Seven sections: Meeting Overview (type, attendee count, agenda summary), Attendee Intelligence (per-person research profiles), Power Dynamics (seniority map, decision-maker identification), Recommended Questions (3–5, meeting-type-aware), Risk Flags (job changes, company news, gaps), Suggested Outcome, and Agenda Gaps.

How much does each meeting cost?+

ITP-measured: ~$0.12 for 1 attendee, ~$0.27 for 2, ~$0.37 for 3. Cost scales linearly because the Researcher runs once per attendee.
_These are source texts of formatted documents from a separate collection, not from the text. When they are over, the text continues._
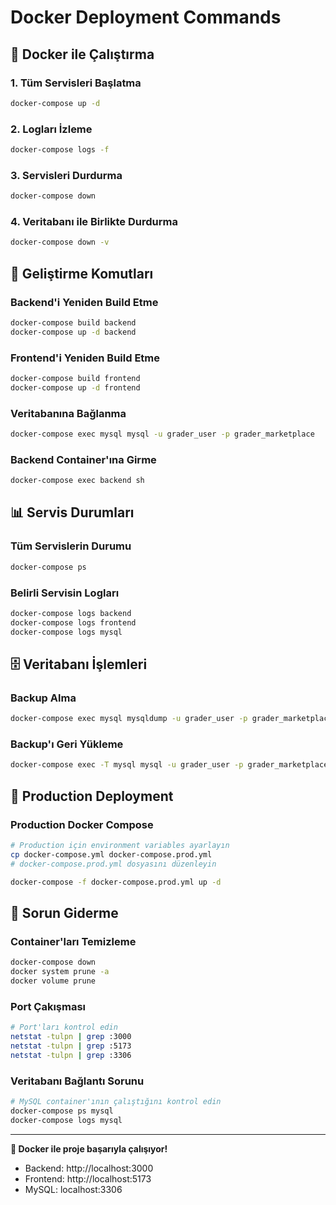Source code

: # Docker Deployment Commands

## 🐳 Docker ile Çalıştırma

### 1. Tüm Servisleri Başlatma
```bash
docker-compose up -d
```

### 2. Logları İzleme
```bash
docker-compose logs -f
```

### 3. Servisleri Durdurma
```bash
docker-compose down
```

### 4. Veritabanı ile Birlikte Durdurma
```bash
docker-compose down -v
```

## 🔧 Geliştirme Komutları

### Backend'i Yeniden Build Etme
```bash
docker-compose build backend
docker-compose up -d backend
```

### Frontend'i Yeniden Build Etme
```bash
docker-compose build frontend
docker-compose up -d frontend
```

### Veritabanına Bağlanma
```bash
docker-compose exec mysql mysql -u grader_user -p grader_marketplace
```

### Backend Container'ına Girme
```bash
docker-compose exec backend sh
```

## 📊 Servis Durumları

### Tüm Servislerin Durumu
```bash
docker-compose ps
```

### Belirli Servisin Logları
```bash
docker-compose logs backend
docker-compose logs frontend
docker-compose logs mysql
```

## 🗄️ Veritabanı İşlemleri

### Backup Alma
```bash
docker-compose exec mysql mysqldump -u grader_user -p grader_marketplace > backup.sql
```

### Backup'ı Geri Yükleme
```bash
docker-compose exec -T mysql mysql -u grader_user -p grader_marketplace < backup.sql
```

## 🔄 Production Deployment

### Production Docker Compose
```bash
# Production için environment variables ayarlayın
cp docker-compose.yml docker-compose.prod.yml
# docker-compose.prod.yml dosyasını düzenleyin

docker-compose -f docker-compose.prod.yml up -d
```

## 🐛 Sorun Giderme

### Container'ları Temizleme
```bash
docker-compose down
docker system prune -a
docker volume prune
```

### Port Çakışması
```bash
# Port'ları kontrol edin
netstat -tulpn | grep :3000
netstat -tulpn | grep :5173
netstat -tulpn | grep :3306
```

### Veritabanı Bağlantı Sorunu
```bash
# MySQL container'ının çalıştığını kontrol edin
docker-compose ps mysql
docker-compose logs mysql
```

---

**🎉 Docker ile proje başarıyla çalışıyor!**

- Backend: http://localhost:3000
- Frontend: http://localhost:5173
- MySQL: localhost:3306
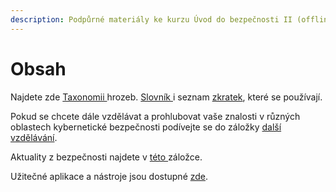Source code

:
 ```yaml
---
description: Podpůrné materiály ke kurzu Úvod do bezpečnosti II (offline)
---
```


# Obsah

Najdete zde [Taxonomii ](broken-reference)hrozeb. [Slovník ](slovnik.md)i seznam [zkratek](seznam-zkratek.md), které se používají.



Pokud se chcete dále vzdělávat a prohlubovat vaše znalosti v různých oblastech kybernetické bezpečnosti podívejte se do záložky [další vzdělávání](zdroje/dalsi-vzdelavani.md).

Aktuality z bezpečnosti najdete v [této ](zdroje/aktuality-a-obecne-informace.md)záložce.



Užitečné aplikace a nástroje jsou dostupné [zde](zdroje/uzitecne-aplikace.md).

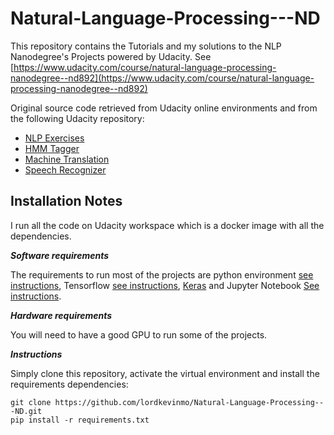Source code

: # Natural-Language-Processing---ND
This repository contains the Tutorials and my solutions to the NLP Nanodegree's Projects powered by Udacity.
See [https://www.udacity.com/course/natural-language-processing-nanodegree--nd892](https://www.udacity.com/course/natural-language-processing-nanodegree--nd892)

Original source code retrieved from Udacity online environments and from the following Udacity repository:

* [NLP Exercises](https://github.com/udacity/NLP-Exercises)
* [HMM Tagger](https://github.com/udacity/hmm-tagger)
* [Machine Translation](https://github.com/udacity/aind2-nlp-capstone)
* [Speech Recognizer](https://github.com/udacity/AIND-VUI-Capstone)

## Installation Notes
I run all the code on Udacity workspace which is a docker image with all the dependencies.

***Software requirements***

The requirements to run most of the projects are python environment [see instructions](https://docs.python.org/fr/3/library/venv.html), Tensorflow [see instructions](https://www.tensorflow.org/install?hl=fr), [Keras](https://keras.io/) and Jupyter Notebook [See instructions](https://jupyter.org/install).

***Hardware requirements***

You will need to have a good GPU to run some of the projects.

***Instructions***

Simply clone this repository, activate the virtual environment and install the requirements dependencies:

```
git clone https://github.com/lordkevinmo/Natural-Language-Processing---ND.git
pip install -r requirements.txt
```
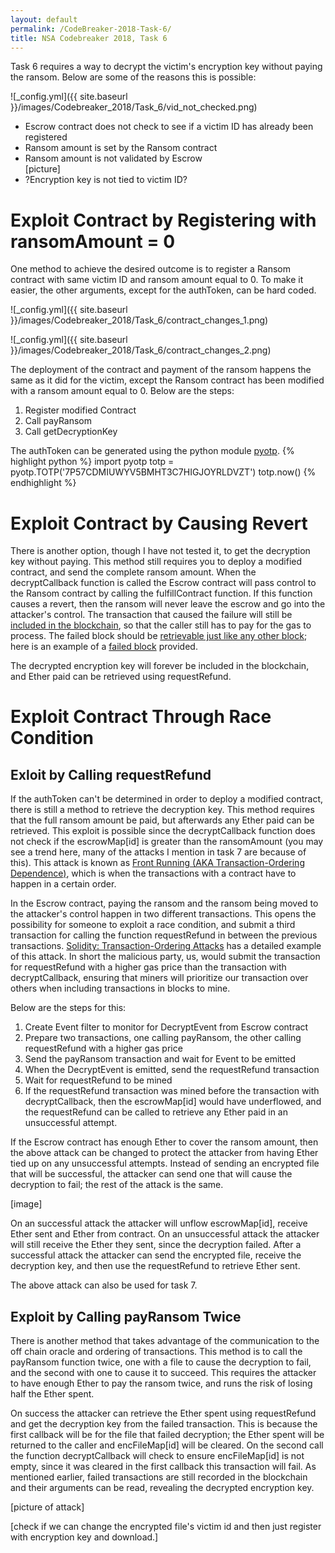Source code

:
 ```yaml
---
layout: default
permalink: /CodeBreaker-2018-Task-6/
title: NSA Codebreaker 2018, Task 6
---
```


Task 6 requires a way to decrypt the victim's encryption key without paying the ransom. Below are some of the reasons this is possible:<br>

![_config.yml]({{ site.baseurl }}/images/Codebreaker_2018/Task_6/vid_not_checked.png)
- Escrow contract does not check to see if a victim ID has already been registered<br>
- Ransom amount is set by the Ransom contract<br>
- Ransom amount is not validated by Escrow<br>
[picture]
- ?Encryption key is not tied to victim ID?<br>

# Exploit Contract by Registering with ransomAmount = 0 #

One method to achieve the desired outcome is to register a Ransom contract with same victim ID and ransom amount equal to 0. To make it easier, the other arguments, except for the authToken, can be hard coded. 

![_config.yml]({{ site.baseurl }}/images/Codebreaker_2018/Task_6/contract_changes_1.png)

![_config.yml]({{ site.baseurl }}/images/Codebreaker_2018/Task_6/contract_changes_2.png)

The deployment of the contract and payment of the ransom happens the same as it did for the victim, except the Ransom contract has been modified with a ransom amount equal to 0. Below are the steps:<br>

1. Register modified Contract<br>
2. Call payRansom<br>
3. Call getDecryptionKey<br>

The authToken can be generated using the python module [pyotp](https://github.com/pyauth/pyotp). 
{% highlight python %}
import pyotp
totp = pyotp.TOTP('7P57CDMIUWYV5BMHT3C7HIGJOYRLDVZT')
totp.now()
{% endhighlight %}

# Exploit Contract by Causing Revert #

There is another option, though I have not tested it, to get the decryption key without paying. This method still requires you to deploy a modified contract, and send the complete ransom amount. When the decryptCallback function is called the Escrow contract will pass control to the Ransom contract by calling the fulfillContract function. If this function causes a revert, then the ransom will never leave the escrow and go into the attacker's control. The transaction that caused the failure will still be [included in the blockchain](https://ethereum.stackexchange.com/questions/39817/are-failed-transactions-included-in-the-blockchain), so that the caller still has to pay for the gas to process. The failed block should be [retrievable just like any other block](https://ethereum.stackexchange.com/questions/56908/where-can-i-find-failed-transactions); here is an example of a [failed block](https://etherscan.io/tx/0xd1c64ba497a831db014fcd1a41a12f4a08b9f5ee18ed6171f8fef06cc3e5f817) provided. 

The decrypted encryption key will forever be included in the blockchain, and Ether paid can be retrieved using requestRefund. 

# Exploit Contract Through Race Condition #

## Exloit by Calling requestRefund ##

If the authToken can't be determined in order to deploy a modified contract, there is still a method to retrieve the decryption key. This method requires that the full ransom amount be paid, but afterwards any Ether paid can be retrieved. This exploit is possible since the decryptCallback function does not check if the escrowMap[id] is greater than the ransomAmount (you may see a trend here, many of the attacks I mention in task 7 are because of this). This attack is known as [Front Running (AKA Transaction-Ordering Dependence)](https://consensys.github.io/smart-contract-best-practices/known_attacks/#front-running-aka-transaction-ordering-dependence), which is when the transactions with a contract have to happen in a certain order. 

In the Escrow contract, paying the ransom and the ransom being moved to the attacker's control happen in two different transactions. This opens the possibility for someone to exploit a race condition, and submit a third transaction for calling the function requestRefund in between the previous transactions. [Solidity: Transaction-Ordering Attacks](https://medium.com/coinmonks/solidity-transaction-ordering-attacks-1193a014884e) has a detailed example of this attack. In short the malicious party, us, would submit the transaction for requestRefund with a higher gas price than the transaction with decryptCallback, ensuring that miners will prioritize our transaction over others when including transactions in blocks to mine. 

Below are the steps for this:<br>
1. Create Event filter to monitor for DecryptEvent from Escrow contract<br>
2. Prepare two transactions, one calling payRansom, the other calling requestRefund with a higher gas price<br>
3. Send the payRansom transaction and wait for Event to be emitted<br>
4. When the DecryptEvent is emitted, send the requestRefund transaction<br>
5. Wait for requestRefund to be mined<br>
6. If the requestRefund transaction was mined before the transaction with decryptCallback, then the escrowMap[id] would have underflowed, and the requestRefund can be called to retrieve any Ether paid in an unsuccessful attempt. <br>

If the Escrow contract has enough Ether to cover the ransom amount, then the above attack can be changed to protect the attacker from having Ether tied up on any unsuccessful attempts. Instead of sending an encrypted file that will be successful, the attacker can send one that will cause the decryption to fail; the rest of the attack is the same. 

[image]

On an successful attack the attacker will unflow escrowMap[id], receive Ether sent and Ether from contract. On an unsuccessful attack the attacker will still receive the Ether they sent, since the decryption failed. After a successful attack the attacker can send the encrypted file, receive the decryption key, and then use the requestRefund to retrieve Ether sent. 

The above attack can also be used for task 7. 

## Exploit by Calling payRansom Twice ##

There is another method that takes advantage of the communication to the off chain oracle and ordering of transactions. This method is to call the payRansom function twice, one with a file to cause the decryption to fail, and the second with one to cause it to succeed. This requires the attacker to have enough Ether to pay the ransom twice, and runs the risk of losing half the Ether spent. 

On success the attacker can retrieve the Ether spent using requestRefund and get the decryption key from the failed transaction. This is because the first callback will be for the file that failed decryption; the Ether spent will be returned to the caller and encFileMap[id] will be cleared. On the second call the function decryptCallback will check to ensure encFileMap[id] is not empty, since it was cleared in the first callback this transaction will fail. As mentioned earlier, failed transactions are still recorded in the blockchain and their arguments can be read, revealing the decrypted encryption key. 

[picture of attack]



[check if we can change the encrypted file's victim id and then just register with encryption key and download.]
A team processing 20 meetings/month with an average of 2 attendees spends ~$5.30/month.

Why two different LLM models?+

Sonnet 4.6 handles per-attendee research where speed and web search matter. Opus 4.6 handles the synthesis where reasoning depth matters — classifying meeting type, identifying power dynamics, and generating context-aware questions. This balances cost and intelligence quality.

Does the same meeting trigger twice?+

No. Built-in deduplication uses a 7-day window via n8n static data. Once a meeting has been processed, it will not trigger again even if the polling interval catches it multiple times.

What calendar and delivery tools does this work with?+

Google Calendar for event source (OAuth2, calendar.readonly scope) and Notion for brief delivery (Integration token). It requires three credentials: Google Calendar OAuth2, Notion integration token, and Anthropic API key.